*** Material provided ***

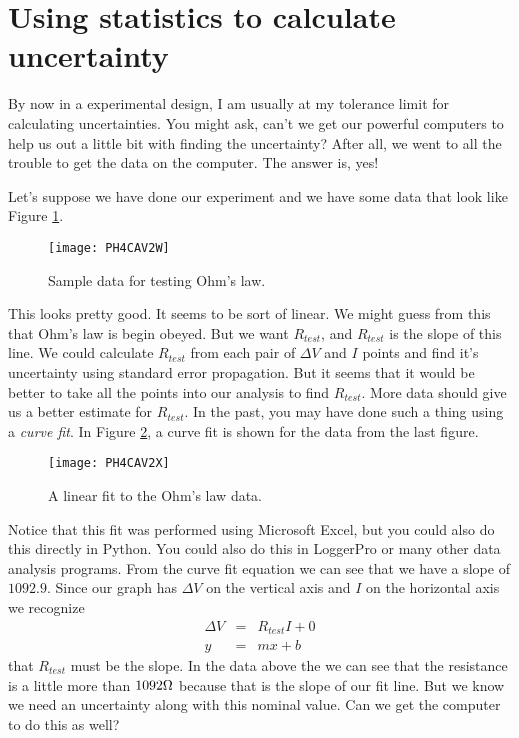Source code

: \section{Using statistics to calculate uncertainty}

By now in a experimental design, I am usually at my tolerance limit for
calculating uncertainties. You might ask, can't we get our powerful
computers to help us out a little bit with finding the uncertainty? After
all, we went to all the trouble to get the data on the computer. The answer
is, yes!

Let's suppose we have done our experiment and we have some data that look
like Figure \ref{fig:ohmdata}. 
\begin{figure}[htbp!]
	\centering
\texttt{[image: PH4CAV2W]}
	\caption[Sample data for testing Ohm's law]{Sample data for testing 
	Ohm's law.}
	\label{fig:ohmdata}
\end{figure}

This looks pretty good. It seems to be sort of linear. We might guess from
this that Ohm's law is begin obeyed. But we want $R_{test}$, and $R_{test}$
is the slope of this line. We could calculate $R_{test}$ from each pair of $%
\Delta V$ and $I$ points and find it's uncertainty using standard error
propagation. But it seems that it would be better to take all the points
into our analysis to find $R_{test}.$ More data should give us a better
estimate for $R_{test}.$ In the past, you may have done such a thing using
a \emph{curve fit}. In Figure \ref{fig:ohmdata2}, 
a curve fit is shown for the data
from the last figure. 
\begin{figure}[htbp!]
	\centering
\texttt{[image: PH4CAV2X]}
	\caption[A linear fit to the Ohm's law data]{A linear fit to the Ohm's
	law data.}
	\label{fig:ohmdata2}
\end{figure}

Notice that this fit was performed using Microsoft Excel, but you
could also do this directly in Python. You could also
do this in LoggerPro or many other data analysis programs. From the curve
fit equation we can see that we have a slope of $1092.9.$ Since our graph
has $\Delta V$ on the vertical axis and $I$ on the horizontal axis we
recognize 
\begin{eqnarray*}
\Delta V &=&R_{test}I+0 \\
y &=&mx+b
\end{eqnarray*}%
that $R_{test}$ must be the slope. In the data above the we can see that the
resistance is a little more than $1092\unit{%
\Omega%
}$ because that is the slope of our fit line. But we know we need an
uncertainty along with this nominal value. Can we get the computer to do
this as well?

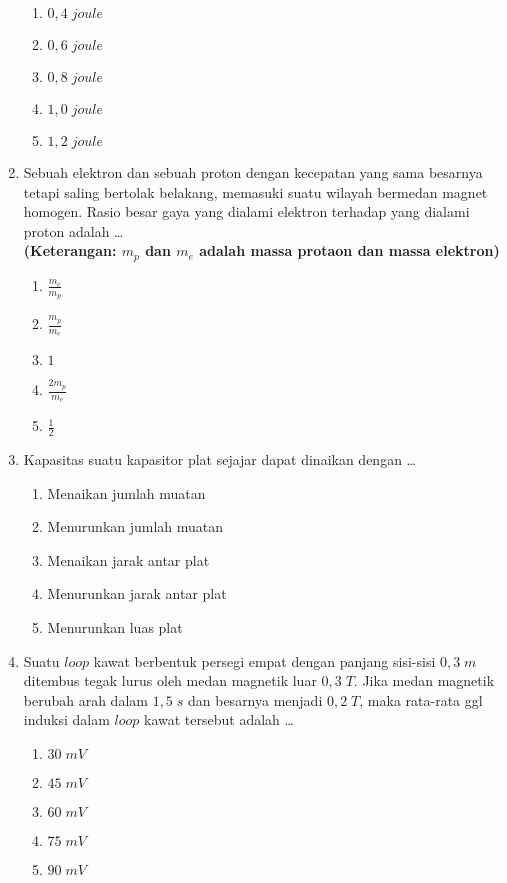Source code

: \documentclass[A4,12PT, english, twocolumn]{journal}
\begin{document}
\begin{enumerate}
\begin{center}
\end{center}
    \begin{enumerate}
        \item $0,4 \; joule$
        \item $0,6 \; joule$
        \item $0,8 \; joule$
        \item $1,0 \; joule$
        \item $1,2 \; joule$
    \end{enumerate}

\item Sebuah elektron dan sebuah proton dengan kecepatan yang sama besarnya tetapi saling bertolak belakang, memasuki suatu wilayah bermedan magnet homogen. Rasio besar gaya yang dialami elektron terhadap yang dialami proton adalah \dots \\
\textbf{(Keterangan: $m_p$ dan $m_e$ adalah massa protaon dan massa elektron)}
    \begin{enumerate}
        \item $\frac{m_e}{m_p}$
        \item $\frac{m_p}{m_e}$
        \item $1$
        \item $\frac{2m_p}{m_e}$
        \item $\frac{1}{2}$
    \end{enumerate}

\item Kapasitas suatu kapasitor plat sejajar dapat dinaikan dengan \dots
    \begin{enumerate}
        \item Menaikan jumlah muatan
        \item Menurunkan jumlah muatan
        \item Menaikan jarak antar plat
        \item Menurunkan jarak antar plat
        \item Menurunkan luas plat
    \end{enumerate}
    
\item Suatu $loop$ kawat berbentuk persegi empat dengan panjang sisi-sisi $0,3 \; m$ ditembus tegak lurus oleh medan magnetik luar $0,3 \; T$. Jika medan magnetik berubah arah dalam $1,5 \; s$ dan besarnya menjadi $0,2 \; T$, maka rata-rata ggl induksi dalam $loop$ kawat tersebut adalah \dots
    \begin{enumerate}
        \item $30 \; mV$
        \item $45 \; mV$
        \item $60 \; mV$
        \item $75 \; mV$
        \item $90 \; mV$
    \end{enumerate}
    

\end{enumerate}
\end{document}
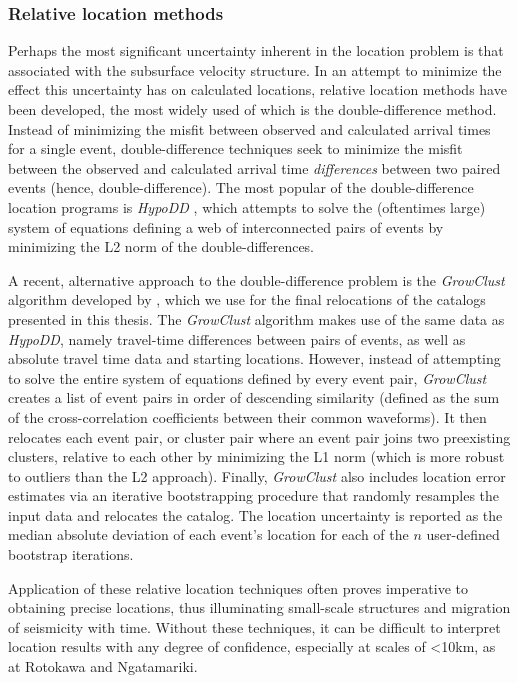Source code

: \subsubsection{Relative location methods}
Perhaps the most significant uncertainty inherent in the location problem is that associated with the subsurface velocity structure. In an attempt to minimize the effect this uncertainty has on calculated locations, relative location methods have been developed, the most widely used of which is the double-difference method. Instead of minimizing the misfit between observed and calculated arrival times for a single event, double-difference techniques seek to minimize the misfit between the observed and calculated arrival time \textit{differences} between two paired events (hence, double-difference). The most popular of the double-difference location programs is \textit{HypoDD} \citep{Waldhauser_2000}, which attempts to solve the (oftentimes large) system of equations defining a web of interconnected pairs of events by minimizing the L2 norm of the double-differences.

A recent, alternative approach to the double-difference problem is the \textit{GrowClust} algorithm developed by \citet{Trugman_2017}, which we use for the final relocations of the catalogs presented in this thesis. The \textit{GrowClust} algorithm makes use of the same data as \textit{HypoDD}, namely travel-time differences between pairs of events, as well as absolute travel time data and starting locations. However, instead of attempting to solve the entire system of equations defined by every event pair, \textit{GrowClust} creates a list of event pairs in order of descending similarity (defined as the sum of the cross-correlation coefficients between their common waveforms). It then relocates each event pair, or cluster pair where an event pair joins two preexisting clusters, relative to each other by minimizing the L1 norm (which is more robust to outliers than the L2 approach). Finally, \textit{GrowClust} also includes location error estimates via an iterative bootstrapping procedure that randomly resamples the input data and relocates the catalog. The location uncertainty is reported as the median absolute deviation of each event's location for each of the $n$ user-defined bootstrap iterations.

Application of these relative location techniques often proves imperative to obtaining precise locations, thus illuminating small-scale structures and migration of seismicity with time. Without these techniques, it can be difficult to interpret location results with any degree of confidence, especially at scales of \textless{10}km, as at Rotokawa and Ngatamariki.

*** End of Material provided ***

Problem:
Should there be pictures in the data, leave them out and return the rest exactly.

Result:
Source code

: \section{Using statistics to calculate uncertainty}

By now in a experimental design, I am usually at my tolerance limit for
calculating uncertainties. You might ask, can't we get our powerful
computers to help us out a little bit with finding the uncertainty? After
all, we went to all the trouble to get the data on the computer. The answer
is, yes!

Let's suppose we have done our experiment and we have some data that look
like Figure \ref{fig:ohmdata}. 
\begin{figure}[htbp!]
	\centering
\texttt{[image: PH4CAV2W]}
	\caption[Sample data for testing Ohm's law]{Sample data for testing 
	Ohm's law.}
	\label{fig:ohmdata}
\end{figure}

This looks pretty good. It seems to be sort of linear. We might guess from
this that Ohm's law is begin obeyed. But we want $R_{test}$, and $R_{test}$
is the slope of this line. We could calculate $R_{test}$ from each pair of $%
\Delta V$ and $I$ points and find it's uncertainty using standard error
propagation. But it seems that it would be better to take all the points
into our analysis to find $R_{test}.$ More data should give us a better
estimate for $R_{test}.$ In the past, you may have done such a thing using
a \emph{curve fit}. In Figure \ref{fig:ohmdata2}, 
a curve fit is shown for the data
from the last figure. 
\begin{figure}[htbp!]
	\centering
\texttt{[image: PH4CAV2X]}
	\caption[A linear fit to the Ohm's law data]{A linear fit to the Ohm's
	law data.}
	\label{fig:ohmdata2}
\end{figure}

Notice that this fit was performed using Microsoft Excel, but you
could also do this directly in Python. You could also
do this in LoggerPro or many other data analysis programs. From the curve
fit equation we can see that we have a slope of $1092.9.$ Since our graph
has $\Delta V$ on the vertical axis and $I$ on the horizontal axis we
recognize 
\begin{eqnarray*}
\Delta V &=&R_{test}I+0 \\
y &=&mx+b
\end{eqnarray*}%
that $R_{test}$ must be the slope. In the data above the we can see that the
resistance is a little more than $1092\unit{%
\Omega%
}$ because that is the slope of our fit line. But we know we need an
uncertainty along with this nominal value. Can we get the computer to do
this as well?

Source code

: \documentclass[A4,12PT, english, twocolumn]{journal}
\begin{document}
\begin{enumerate}
\begin{center}
\end{center}
    \begin{enumerate}
        \item $0,4 \; joule$
        \item $0,6 \; joule$
        \item $0,8 \; joule$
        \item $1,0 \; joule$
        \item $1,2 \; joule$
    \end{enumerate}

\item Sebuah elektron dan sebuah proton dengan kecepatan yang sama besarnya tetapi saling bertolak belakang, memasuki suatu wilayah bermedan magnet homogen. Rasio besar gaya yang dialami elektron terhadap yang dialami proton adalah \dots \\
\textbf{(Keterangan: $m_p$ dan $m_e$ adalah massa protaon dan massa elektron)}
    \begin{enumerate}
        \item $\frac{m_e}{m_p}$
        \item $\frac{m_p}{m_e}$
        \item $1$
        \item $\frac{2m_p}{m_e}$
        \item $\frac{1}{2}$
    \end{enumerate}

\item Kapasitas suatu kapasitor plat sejajar dapat dinaikan dengan \dots
    \begin{enumerate}
        \item Menaikan jumlah muatan
        \item Menurunkan jumlah muatan
        \item Menaikan jarak antar plat
        \item Menurunkan jarak antar plat
        \item Menurunkan luas plat
    \end{enumerate}
    
\item Suatu $loop$ kawat berbentuk persegi empat dengan panjang sisi-sisi $0,3 \; m$ ditembus tegak lurus oleh medan magnetik luar $0,3 \; T$. Jika medan magnetik berubah arah dalam $1,5 \; s$ dan besarnya menjadi $0,2 \; T$, maka rata-rata ggl induksi dalam $loop$ kawat tersebut adalah \dots
    \begin{enumerate}
        \item $30 \; mV$
        \item $45 \; mV$
        \item $60 \; mV$
        \item $75 \; mV$
        \item $90 \; mV$
    \end{enumerate}
    

\end{enumerate}
\end{document}
Source code

: \subsubsection{Relative location methods}
Perhaps the most significant uncertainty inherent in the location problem is that associated with the subsurface velocity structure. In an attempt to minimize the effect this uncertainty has on calculated locations, relative location methods have been developed, the most widely used of which is the double-difference method. Instead of minimizing the misfit between observed and calculated arrival times for a single event, double-difference techniques seek to minimize the misfit between the observed and calculated arrival time \textit{differences} between two paired events (hence, double-difference). The most popular of the double-difference location programs is \textit{HypoDD} \citep{Waldhauser_2000}, which attempts to solve the (oftentimes large) system of equations defining a web of interconnected pairs of events by minimizing the L2 norm of the double-differences.

A recent, alternative approach to the double-difference problem is the \textit{GrowClust} algorithm developed by \citet{Trugman_2017}, which we use for the final relocations of the catalogs presented in this thesis. The \textit{GrowClust} algorithm makes use of the same data as \textit{HypoDD}, namely travel-time differences between pairs of events, as well as absolute travel time data and starting locations. However, instead of attempting to solve the entire system of equations defined by every event pair, \textit{GrowClust} creates a list of event pairs in order of descending similarity (defined as the sum of the cross-correlation coefficients between their common waveforms). It then relocates each event pair, or cluster pair where an event pair joins two preexisting clusters, relative to each other by minimizing the L1 norm (which is more robust to outliers than the L2 approach). Finally, \textit{GrowClust} also includes location error estimates via an iterative bootstrapping procedure that randomly resamples the input data and relocates the catalog. The location uncertainty is reported as the median absolute deviation of each event's location for each of the $n$ user-defined bootstrap iterations.

Application of these relative location techniques often proves imperative to obtaining precise locations, thus illuminating small-scale structures and migration of seismicity with time. Without these techniques, it can be difficult to interpret location results with any degree of confidence, especially at scales of \textless{10}km, as at Rotokawa and Ngatamariki.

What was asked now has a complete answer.